## EXERCISE
When every entry has been read, print each one back exactly.

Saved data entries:
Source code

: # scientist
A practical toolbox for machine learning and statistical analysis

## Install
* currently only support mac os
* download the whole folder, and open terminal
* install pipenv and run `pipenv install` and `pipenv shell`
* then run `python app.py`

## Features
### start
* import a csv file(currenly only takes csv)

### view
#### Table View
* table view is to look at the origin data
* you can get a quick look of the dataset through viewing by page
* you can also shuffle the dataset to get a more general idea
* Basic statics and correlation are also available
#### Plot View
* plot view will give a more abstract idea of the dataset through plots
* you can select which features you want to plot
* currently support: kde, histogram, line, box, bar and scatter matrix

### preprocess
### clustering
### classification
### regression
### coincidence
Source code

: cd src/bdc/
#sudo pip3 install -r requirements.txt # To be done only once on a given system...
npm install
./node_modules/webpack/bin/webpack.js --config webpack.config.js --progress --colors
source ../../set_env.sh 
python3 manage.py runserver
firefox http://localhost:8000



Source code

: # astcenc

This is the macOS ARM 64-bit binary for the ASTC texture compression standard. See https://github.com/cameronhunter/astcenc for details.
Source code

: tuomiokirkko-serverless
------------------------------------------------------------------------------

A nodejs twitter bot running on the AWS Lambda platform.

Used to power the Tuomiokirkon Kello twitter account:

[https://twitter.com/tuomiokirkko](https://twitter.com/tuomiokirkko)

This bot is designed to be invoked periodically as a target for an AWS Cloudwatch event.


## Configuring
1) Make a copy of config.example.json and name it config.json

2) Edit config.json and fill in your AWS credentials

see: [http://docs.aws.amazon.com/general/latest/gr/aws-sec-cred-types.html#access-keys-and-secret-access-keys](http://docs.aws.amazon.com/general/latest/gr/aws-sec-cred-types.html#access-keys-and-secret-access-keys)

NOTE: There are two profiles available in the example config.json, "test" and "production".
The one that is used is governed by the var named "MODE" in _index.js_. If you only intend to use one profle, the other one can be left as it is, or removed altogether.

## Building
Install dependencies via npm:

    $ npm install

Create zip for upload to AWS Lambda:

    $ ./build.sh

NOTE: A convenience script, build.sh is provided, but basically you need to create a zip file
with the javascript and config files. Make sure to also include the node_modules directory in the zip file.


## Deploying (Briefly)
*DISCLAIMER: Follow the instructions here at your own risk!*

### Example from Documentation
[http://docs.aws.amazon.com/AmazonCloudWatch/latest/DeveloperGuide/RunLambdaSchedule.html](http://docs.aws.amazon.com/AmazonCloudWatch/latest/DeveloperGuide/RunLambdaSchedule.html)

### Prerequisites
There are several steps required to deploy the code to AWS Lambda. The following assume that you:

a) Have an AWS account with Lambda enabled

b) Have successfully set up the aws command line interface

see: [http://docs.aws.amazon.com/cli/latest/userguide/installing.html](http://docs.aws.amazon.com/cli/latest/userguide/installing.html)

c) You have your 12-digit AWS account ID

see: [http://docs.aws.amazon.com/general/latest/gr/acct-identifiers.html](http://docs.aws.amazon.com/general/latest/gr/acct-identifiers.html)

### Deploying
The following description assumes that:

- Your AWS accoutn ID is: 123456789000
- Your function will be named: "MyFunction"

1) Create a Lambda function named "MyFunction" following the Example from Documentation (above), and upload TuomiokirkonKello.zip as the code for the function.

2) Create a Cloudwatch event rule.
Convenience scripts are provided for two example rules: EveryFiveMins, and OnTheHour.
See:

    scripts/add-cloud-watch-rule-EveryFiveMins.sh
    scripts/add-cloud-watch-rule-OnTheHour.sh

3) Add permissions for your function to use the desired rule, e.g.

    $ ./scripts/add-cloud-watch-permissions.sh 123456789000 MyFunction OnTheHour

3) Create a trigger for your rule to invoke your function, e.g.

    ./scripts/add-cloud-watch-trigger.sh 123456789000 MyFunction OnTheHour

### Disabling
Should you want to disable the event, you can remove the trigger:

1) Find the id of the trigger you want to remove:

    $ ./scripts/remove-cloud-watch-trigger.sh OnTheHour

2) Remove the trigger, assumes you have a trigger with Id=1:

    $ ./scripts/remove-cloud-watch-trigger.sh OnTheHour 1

## RESPONSE TO THE TASK
Source code

: # scientist
A practical toolbox for machine learning and statistical analysis

## Install
* currently only support mac os
* download the whole folder, and open terminal
* install pipenv and run `pipenv install` and `pipenv shell`
* then run `python app.py`

## Features
### start
* import a csv file(currenly only takes csv)

### view
#### Table View
* table view is to look at the origin data
* you can get a quick look of the dataset through viewing by page
* you can also shuffle the dataset to get a more general idea
* Basic statics and correlation are also available
#### Plot View
* plot view will give a more abstract idea of the dataset through plots
* you can select which features you want to plot
* currently support: kde, histogram, line, box, bar and scatter matrix

### preprocess
### clustering
### classification
### regression
### coincidence
Source code

: cd src/bdc/
#sudo pip3 install -r requirements.txt # To be done only once on a given system...
npm install
./node_modules/webpack/bin/webpack.js --config webpack.config.js --progress --colors
source ../../set_env.sh 
python3 manage.py runserver
firefox http://localhost:8000



Source code

: # astcenc

This is the macOS ARM 64-bit binary for the ASTC texture compression standard. See https://github.com/cameronhunter/astcenc for details.
Source code

: tuomiokirkko-serverless
------------------------------------------------------------------------------

A nodejs twitter bot running on the AWS Lambda platform.

Used to power the Tuomiokirkon Kello twitter account:

[https://twitter.com/tuomiokirkko](https://twitter.com/tuomiokirkko)

This bot is designed to be invoked periodically as a target for an AWS Cloudwatch event.


## Configuring
1) Make a copy of config.example.json and name it config.json

2) Edit config.json and fill in your AWS credentials

see: [http://docs.aws.amazon.com/general/latest/gr/aws-sec-cred-types.html#access-keys-and-secret-access-keys](http://docs.aws.amazon.com/general/latest/gr/aws-sec-cred-types.html#access-keys-and-secret-access-keys)

NOTE: There are two profiles available in the example config.json, "test" and "production".
The one that is used is governed by the var named "MODE" in _index.js_. If you only intend to use one profle, the other one can be left as it is, or removed altogether.

## Building
Install dependencies via npm:

    $ npm install

Create zip for upload to AWS Lambda:

    $ ./build.sh

NOTE: A convenience script, build.sh is provided, but basically you need to create a zip file
with the javascript and config files. Make sure to also include the node_modules directory in the zip file.


## Deploying (Briefly)
*DISCLAIMER: Follow the instructions here at your own risk!*

### Example from Documentation
[http://docs.aws.amazon.com/AmazonCloudWatch/latest/DeveloperGuide/RunLambdaSchedule.html](http://docs.aws.amazon.com/AmazonCloudWatch/latest/DeveloperGuide/RunLambdaSchedule.html)

### Prerequisites
There are several steps required to deploy the code to AWS Lambda. The following assume that you:

a) Have an AWS account with Lambda enabled

b) Have successfully set up the aws command line interface

see: [http://docs.aws.amazon.com/cli/latest/userguide/installing.html](http://docs.aws.amazon.com/cli/latest/userguide/installing.html)

c) You have your 12-digit AWS account ID

see: [http://docs.aws.amazon.com/general/latest/gr/acct-identifiers.html](http://docs.aws.amazon.com/general/latest/gr/acct-identifiers.html)

### Deploying
The following description assumes that:

- Your AWS accoutn ID is: 123456789000
- Your function will be named: "MyFunction"

1) Create a Lambda function named "MyFunction" following the Example from Documentation (above), and upload TuomiokirkonKello.zip as the code for the function.

2) Create a Cloudwatch event rule.
Convenience scripts are provided for two example rules: EveryFiveMins, and OnTheHour.
See:

    scripts/add-cloud-watch-rule-EveryFiveMins.sh
    scripts/add-cloud-watch-rule-OnTheHour.sh

3) Add permissions for your function to use the desired rule, e.g.

    $ ./scripts/add-cloud-watch-permissions.sh 123456789000 MyFunction OnTheHour

3) Create a trigger for your rule to invoke your function, e.g.

    ./scripts/add-cloud-watch-trigger.sh 123456789000 MyFunction OnTheHour

### Disabling
Should you want to disable the event, you can remove the trigger:

1) Find the id of the trigger you want to remove:

    $ ./scripts/remove-cloud-watch-trigger.sh OnTheHour

2) Remove the trigger, assumes you have a trigger with Id=1:

    $ ./scripts/remove-cloud-watch-trigger.sh OnTheHour 1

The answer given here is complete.